* What you have to do *
Pictures are not part of the copy. Reproduce all the records exactly.

* Data section *
--- --- ---
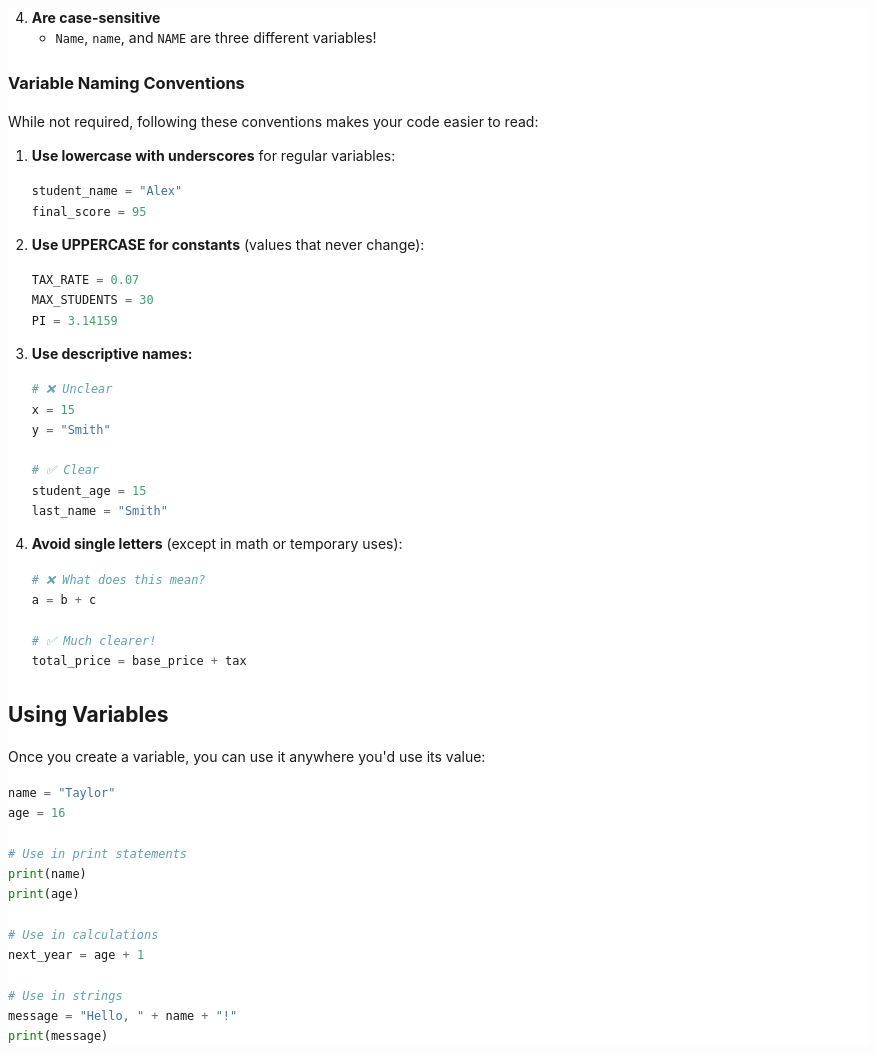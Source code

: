 4. **Are case-sensitive**
   - `Name`, `name`, and `NAME` are three different variables!

### Variable Naming Conventions

While not required, following these conventions makes your code easier to read:

1. **Use lowercase with underscores** for regular variables:
   ```python
   student_name = "Alex"
   final_score = 95
   ```

2. **Use UPPERCASE for constants** (values that never change):
   ```python
   TAX_RATE = 0.07
   MAX_STUDENTS = 30
   PI = 3.14159
   ```

3. **Use descriptive names:**
   ```python
   # ❌ Unclear
   x = 15
   y = "Smith"
   
   # ✅ Clear
   student_age = 15
   last_name = "Smith"
   ```

4. **Avoid single letters** (except in math or temporary uses):
   ```python
   # ❌ What does this mean?
   a = b + c
   
   # ✅ Much clearer!
   total_price = base_price + tax
   ```

## Using Variables

Once you create a variable, you can use it anywhere you'd use its value:

```python
name = "Taylor"
age = 16

# Use in print statements
print(name)
print(age)

# Use in calculations
next_year = age + 1

# Use in strings
message = "Hello, " + name + "!"
print(message)
```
--- --- ---
* Response area *
Source code

: 4. **Are case-sensitive**
   - `Name`, `name`, and `NAME` are three different variables!

### Variable Naming Conventions

While not required, following these conventions makes your code easier to read:

1. **Use lowercase with underscores** for regular variables:
   ```python
   student_name = "Alex"
   final_score = 95
   ```

2. **Use UPPERCASE for constants** (values that never change):
   ```python
   TAX_RATE = 0.07
   MAX_STUDENTS = 30
   PI = 3.14159
   ```

3. **Use descriptive names:**
   ```python
   # ❌ Unclear
   x = 15
   y = "Smith"
   
   # ✅ Clear
   student_age = 15
   last_name = "Smith"
   ```

4. **Avoid single letters** (except in math or temporary uses):
   ```python
   # ❌ What does this mean?
   a = b + c
   
   # ✅ Much clearer!
   total_price = base_price + tax
   ```

## Using Variables

Once you create a variable, you can use it anywhere you'd use its value:

```python
name = "Taylor"
age = 16

# Use in print statements
print(name)
print(age)

# Use in calculations
next_year = age + 1

# Use in strings
message = "Hello, " + name + "!"
print(message)
```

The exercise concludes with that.